REQUIRED ACTION:
Exactly one number should make up the answer: how many lines of the listing contain the string "Verification".

INPUT MATERIAL:
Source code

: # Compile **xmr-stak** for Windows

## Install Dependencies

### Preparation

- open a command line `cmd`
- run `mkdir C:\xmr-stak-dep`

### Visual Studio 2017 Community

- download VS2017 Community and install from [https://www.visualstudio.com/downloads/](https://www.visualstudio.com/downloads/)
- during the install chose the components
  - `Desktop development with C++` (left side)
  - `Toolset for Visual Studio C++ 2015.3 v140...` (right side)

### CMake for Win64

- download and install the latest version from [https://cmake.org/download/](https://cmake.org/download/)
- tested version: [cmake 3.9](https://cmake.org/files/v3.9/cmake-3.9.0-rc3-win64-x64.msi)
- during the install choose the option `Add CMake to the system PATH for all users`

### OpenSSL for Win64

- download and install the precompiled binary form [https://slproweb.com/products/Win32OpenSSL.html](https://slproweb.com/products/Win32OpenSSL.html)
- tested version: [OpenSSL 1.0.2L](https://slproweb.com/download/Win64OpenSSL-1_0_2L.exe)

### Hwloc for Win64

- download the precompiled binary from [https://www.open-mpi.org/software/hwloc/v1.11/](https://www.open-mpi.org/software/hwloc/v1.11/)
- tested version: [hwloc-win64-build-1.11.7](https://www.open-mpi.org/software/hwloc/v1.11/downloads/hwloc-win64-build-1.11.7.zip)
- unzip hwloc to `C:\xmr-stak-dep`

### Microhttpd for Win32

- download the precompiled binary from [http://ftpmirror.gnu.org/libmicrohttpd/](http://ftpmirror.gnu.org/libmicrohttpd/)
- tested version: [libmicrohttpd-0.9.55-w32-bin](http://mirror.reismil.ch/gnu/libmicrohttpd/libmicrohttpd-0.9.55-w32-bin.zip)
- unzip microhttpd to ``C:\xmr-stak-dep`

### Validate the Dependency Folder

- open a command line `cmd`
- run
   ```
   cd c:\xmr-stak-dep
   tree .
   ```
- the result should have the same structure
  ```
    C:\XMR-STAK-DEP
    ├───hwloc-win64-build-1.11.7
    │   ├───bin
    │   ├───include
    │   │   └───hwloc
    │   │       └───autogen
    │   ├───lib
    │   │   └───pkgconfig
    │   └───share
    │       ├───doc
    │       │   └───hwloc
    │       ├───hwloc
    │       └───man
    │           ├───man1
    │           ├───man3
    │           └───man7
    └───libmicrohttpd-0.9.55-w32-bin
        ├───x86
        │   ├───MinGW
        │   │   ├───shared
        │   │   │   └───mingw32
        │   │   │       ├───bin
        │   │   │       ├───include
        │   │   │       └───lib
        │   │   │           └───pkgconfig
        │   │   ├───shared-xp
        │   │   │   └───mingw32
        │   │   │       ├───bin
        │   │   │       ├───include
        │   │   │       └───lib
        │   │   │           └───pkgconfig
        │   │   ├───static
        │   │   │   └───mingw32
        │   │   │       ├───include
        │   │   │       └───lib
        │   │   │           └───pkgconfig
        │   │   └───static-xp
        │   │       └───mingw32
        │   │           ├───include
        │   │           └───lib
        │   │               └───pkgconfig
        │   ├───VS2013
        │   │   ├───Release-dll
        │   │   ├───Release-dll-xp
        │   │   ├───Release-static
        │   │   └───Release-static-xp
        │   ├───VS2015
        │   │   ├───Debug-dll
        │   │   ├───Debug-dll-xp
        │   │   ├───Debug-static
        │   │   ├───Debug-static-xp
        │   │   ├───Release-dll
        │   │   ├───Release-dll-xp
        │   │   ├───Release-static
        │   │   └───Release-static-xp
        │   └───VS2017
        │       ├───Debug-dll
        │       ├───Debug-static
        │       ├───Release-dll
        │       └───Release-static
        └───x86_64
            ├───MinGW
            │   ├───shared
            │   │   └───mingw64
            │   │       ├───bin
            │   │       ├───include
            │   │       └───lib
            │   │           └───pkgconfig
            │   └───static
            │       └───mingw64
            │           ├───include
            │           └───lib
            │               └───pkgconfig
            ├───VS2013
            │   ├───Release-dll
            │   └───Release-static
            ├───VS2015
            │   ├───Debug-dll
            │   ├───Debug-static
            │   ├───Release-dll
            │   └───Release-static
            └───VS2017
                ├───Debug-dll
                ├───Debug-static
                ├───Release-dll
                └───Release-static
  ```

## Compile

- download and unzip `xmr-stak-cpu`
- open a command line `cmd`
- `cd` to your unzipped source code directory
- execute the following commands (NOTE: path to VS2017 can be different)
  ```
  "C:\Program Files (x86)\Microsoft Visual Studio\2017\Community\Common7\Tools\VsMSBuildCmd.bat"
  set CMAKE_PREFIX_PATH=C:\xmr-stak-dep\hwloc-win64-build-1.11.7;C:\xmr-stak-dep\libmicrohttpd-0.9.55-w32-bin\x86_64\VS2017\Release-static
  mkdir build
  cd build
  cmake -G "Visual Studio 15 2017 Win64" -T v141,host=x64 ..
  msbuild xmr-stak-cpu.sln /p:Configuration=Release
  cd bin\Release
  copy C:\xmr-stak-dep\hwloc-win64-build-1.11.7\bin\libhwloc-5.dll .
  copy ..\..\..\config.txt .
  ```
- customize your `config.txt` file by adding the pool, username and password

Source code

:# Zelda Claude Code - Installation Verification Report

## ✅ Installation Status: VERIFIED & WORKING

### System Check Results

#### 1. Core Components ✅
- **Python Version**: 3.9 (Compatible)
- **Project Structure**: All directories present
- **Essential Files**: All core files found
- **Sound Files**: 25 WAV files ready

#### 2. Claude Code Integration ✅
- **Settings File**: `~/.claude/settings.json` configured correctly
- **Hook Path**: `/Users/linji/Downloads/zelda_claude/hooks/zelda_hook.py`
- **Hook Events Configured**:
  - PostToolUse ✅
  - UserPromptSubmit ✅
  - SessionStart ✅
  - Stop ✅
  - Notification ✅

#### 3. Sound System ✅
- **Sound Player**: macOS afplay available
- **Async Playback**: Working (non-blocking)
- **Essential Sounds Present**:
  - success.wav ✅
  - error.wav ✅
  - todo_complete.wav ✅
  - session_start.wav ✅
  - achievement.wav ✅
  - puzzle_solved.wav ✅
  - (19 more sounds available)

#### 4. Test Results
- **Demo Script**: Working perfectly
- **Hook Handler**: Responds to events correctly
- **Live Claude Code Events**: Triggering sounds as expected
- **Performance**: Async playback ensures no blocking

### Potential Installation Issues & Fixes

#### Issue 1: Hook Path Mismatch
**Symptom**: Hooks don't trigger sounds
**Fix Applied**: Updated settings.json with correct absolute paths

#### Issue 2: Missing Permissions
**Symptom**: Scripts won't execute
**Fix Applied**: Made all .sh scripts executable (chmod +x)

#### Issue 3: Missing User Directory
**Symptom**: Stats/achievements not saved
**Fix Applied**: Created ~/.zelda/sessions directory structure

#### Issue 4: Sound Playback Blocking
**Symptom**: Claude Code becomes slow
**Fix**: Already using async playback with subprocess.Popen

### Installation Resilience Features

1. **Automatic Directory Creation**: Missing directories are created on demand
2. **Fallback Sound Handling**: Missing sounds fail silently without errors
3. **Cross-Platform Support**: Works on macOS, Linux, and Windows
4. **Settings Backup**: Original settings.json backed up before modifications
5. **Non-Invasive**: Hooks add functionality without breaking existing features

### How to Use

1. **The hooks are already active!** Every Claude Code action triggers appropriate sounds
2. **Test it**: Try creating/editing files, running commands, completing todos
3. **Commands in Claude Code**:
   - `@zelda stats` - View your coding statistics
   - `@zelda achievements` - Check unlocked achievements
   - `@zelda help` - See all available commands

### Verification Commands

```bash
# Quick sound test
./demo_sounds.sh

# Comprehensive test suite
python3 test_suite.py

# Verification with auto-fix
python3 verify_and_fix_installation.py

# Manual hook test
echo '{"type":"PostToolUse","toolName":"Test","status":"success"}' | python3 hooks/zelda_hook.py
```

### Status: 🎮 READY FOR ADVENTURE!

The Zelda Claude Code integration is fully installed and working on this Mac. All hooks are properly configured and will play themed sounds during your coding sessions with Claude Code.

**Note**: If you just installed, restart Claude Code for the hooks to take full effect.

OUTPUT OF THE EXERCISE:
3